Task statement:
If a line in the records below holds the string "Backend", count it, and state only the final count.

Data:
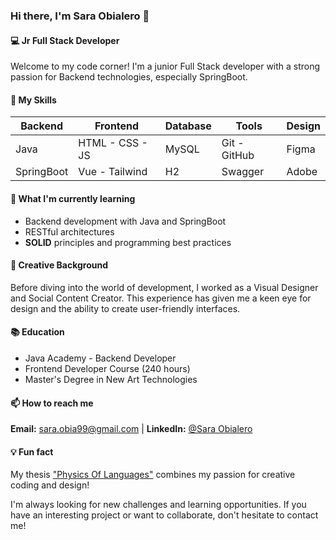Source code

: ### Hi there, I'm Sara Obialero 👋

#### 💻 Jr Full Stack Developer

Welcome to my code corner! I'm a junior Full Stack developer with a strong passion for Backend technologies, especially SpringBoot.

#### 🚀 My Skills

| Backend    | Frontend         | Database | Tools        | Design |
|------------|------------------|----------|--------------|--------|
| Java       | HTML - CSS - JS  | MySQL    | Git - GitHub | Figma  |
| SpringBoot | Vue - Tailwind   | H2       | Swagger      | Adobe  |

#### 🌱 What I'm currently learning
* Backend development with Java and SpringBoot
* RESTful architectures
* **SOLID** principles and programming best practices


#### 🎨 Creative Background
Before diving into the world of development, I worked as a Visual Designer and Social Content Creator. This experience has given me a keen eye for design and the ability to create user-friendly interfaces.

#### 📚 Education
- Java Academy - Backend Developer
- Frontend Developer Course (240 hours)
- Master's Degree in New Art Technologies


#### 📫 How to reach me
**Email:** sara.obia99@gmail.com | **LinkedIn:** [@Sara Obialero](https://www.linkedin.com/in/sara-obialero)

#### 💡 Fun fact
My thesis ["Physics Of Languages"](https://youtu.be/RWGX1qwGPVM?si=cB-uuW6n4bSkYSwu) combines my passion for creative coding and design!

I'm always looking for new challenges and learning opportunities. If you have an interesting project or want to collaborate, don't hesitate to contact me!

Exercise output:
4